In the end, Prakash, asserts a notion of history along with the Subaltern Studies:
This perspective, therefore, breaks the undivided entity of India into a multiplicity of changing positions that are then treated as the effects of power relations. THe displacement of foundation subjects and essences allowed by this also enables Guha to treat histories written from those perspectives as documents of counterinsurgency--those seeking to impose colonial, nationalist, or transitional (modernizing) agendas. Writing subaltern history, from this point of view, becomes an activity that is contestory because of its insurgent readings.

Further, Prakash falls in line with Spivak in a sort of strategic essentialism.

This feature, however, is not as straightforwards as it sounds: if the assertion of the subaltern's unified consciousness, on the one hand, unravels elite projects, the claim for the subaltern's autonomous agency is rendered impossible, on the other hand, by the very definition of subalternity as a position in relations to that of the elite.

Additionally, Prakash helps clarify her stance further.

Critical practice in the Third World, must posit the subaltern as a subject in order to dethrone Europe's Implantation as the universal subject of history by territorial imperialism, even as this strategy--falling prey to its own procedures--turns the autonomous agent (the subaltern) into a positionality consisting of effects.



My personal reflections upon the text are mixed. Her essay is good, and her points are well-stated, though at points a bit convoluted. Yet she does a complete job in going over the approaches toward a sort of historicizing India. Indeed, I enjoyed her account of how a "third worlds" write their own histories. At certain points, I noticed similarities between her questioning of the act of postfoundational histories and Hutcheon's Decentering the Excentric. It was nice to focus upon India specifically, and draw similarities between the Shadow Lines, as well as MC and Pterodactyl. More specifically, my reaction to the Subaltern's studies approach to history as regarded in relationships was positive. This seems to be the most logical approach in that it acknowledges both ideology and power systems. It seems analogous to a sort of strategic essentialism, toward destablizing both latent and active colonialism. At one point, Prakash seemed to accurately describe neo-colonialism's presence in India:

but outside the First World, in India itself, the power of Western discourses is concealed and operates through its authorization and deployment by the nation-state; deeply sedimented in the national body politic, the knowledge generated and bequeathed by colonialism nether manifests itself nor functions exclusively as the form of imperial power.
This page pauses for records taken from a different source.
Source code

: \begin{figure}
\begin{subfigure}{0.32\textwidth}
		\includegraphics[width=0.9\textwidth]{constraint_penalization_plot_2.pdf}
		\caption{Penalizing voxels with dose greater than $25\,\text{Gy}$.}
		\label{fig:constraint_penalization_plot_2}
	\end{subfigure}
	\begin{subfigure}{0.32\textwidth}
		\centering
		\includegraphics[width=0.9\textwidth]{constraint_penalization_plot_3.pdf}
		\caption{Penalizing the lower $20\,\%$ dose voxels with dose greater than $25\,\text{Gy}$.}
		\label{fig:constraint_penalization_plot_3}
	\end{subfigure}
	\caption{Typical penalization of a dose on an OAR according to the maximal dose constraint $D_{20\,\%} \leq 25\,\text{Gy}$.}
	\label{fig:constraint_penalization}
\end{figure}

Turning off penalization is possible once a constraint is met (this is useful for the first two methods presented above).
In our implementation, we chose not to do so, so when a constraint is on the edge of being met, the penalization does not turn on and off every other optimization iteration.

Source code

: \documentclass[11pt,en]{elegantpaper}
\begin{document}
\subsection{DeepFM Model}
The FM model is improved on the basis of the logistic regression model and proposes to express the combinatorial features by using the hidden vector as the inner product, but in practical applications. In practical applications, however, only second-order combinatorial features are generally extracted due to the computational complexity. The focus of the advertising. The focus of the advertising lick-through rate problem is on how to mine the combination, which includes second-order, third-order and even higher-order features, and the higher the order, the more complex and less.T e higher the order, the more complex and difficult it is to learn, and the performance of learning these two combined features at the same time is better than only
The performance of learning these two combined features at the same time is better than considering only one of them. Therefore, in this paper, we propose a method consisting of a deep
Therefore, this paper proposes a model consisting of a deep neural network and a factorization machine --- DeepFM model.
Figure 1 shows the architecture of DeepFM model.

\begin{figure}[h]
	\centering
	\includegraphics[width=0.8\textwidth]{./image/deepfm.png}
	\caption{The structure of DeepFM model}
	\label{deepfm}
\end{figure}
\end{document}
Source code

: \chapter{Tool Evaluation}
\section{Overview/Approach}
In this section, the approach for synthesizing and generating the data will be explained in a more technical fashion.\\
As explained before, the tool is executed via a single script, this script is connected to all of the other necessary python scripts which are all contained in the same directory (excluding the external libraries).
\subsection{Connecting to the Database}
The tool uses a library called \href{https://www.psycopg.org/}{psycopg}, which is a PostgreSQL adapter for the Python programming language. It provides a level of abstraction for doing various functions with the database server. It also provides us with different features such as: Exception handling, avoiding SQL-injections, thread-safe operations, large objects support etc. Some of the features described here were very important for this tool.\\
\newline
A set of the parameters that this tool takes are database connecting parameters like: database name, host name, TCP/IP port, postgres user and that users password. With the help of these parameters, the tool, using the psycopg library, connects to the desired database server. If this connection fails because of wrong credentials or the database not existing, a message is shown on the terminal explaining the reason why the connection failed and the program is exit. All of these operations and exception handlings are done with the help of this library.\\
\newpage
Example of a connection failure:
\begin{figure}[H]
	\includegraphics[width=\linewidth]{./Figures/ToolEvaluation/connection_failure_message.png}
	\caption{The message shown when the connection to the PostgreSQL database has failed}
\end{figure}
All in all, Prakash's account raises questions, for me, concerning the political action of a sort of subaltern history. I do not want to question validity nor usefulness, but rather to what ends, and the proponents of this approach to history. As Prakash noted, many of the Subaltern study members live and/or have received first world education. Spivak, is a good example. I wonder, through education, how much a sort of Subaltern Studies approach has been influenced ideologically, politically by first world historical approaches toward India.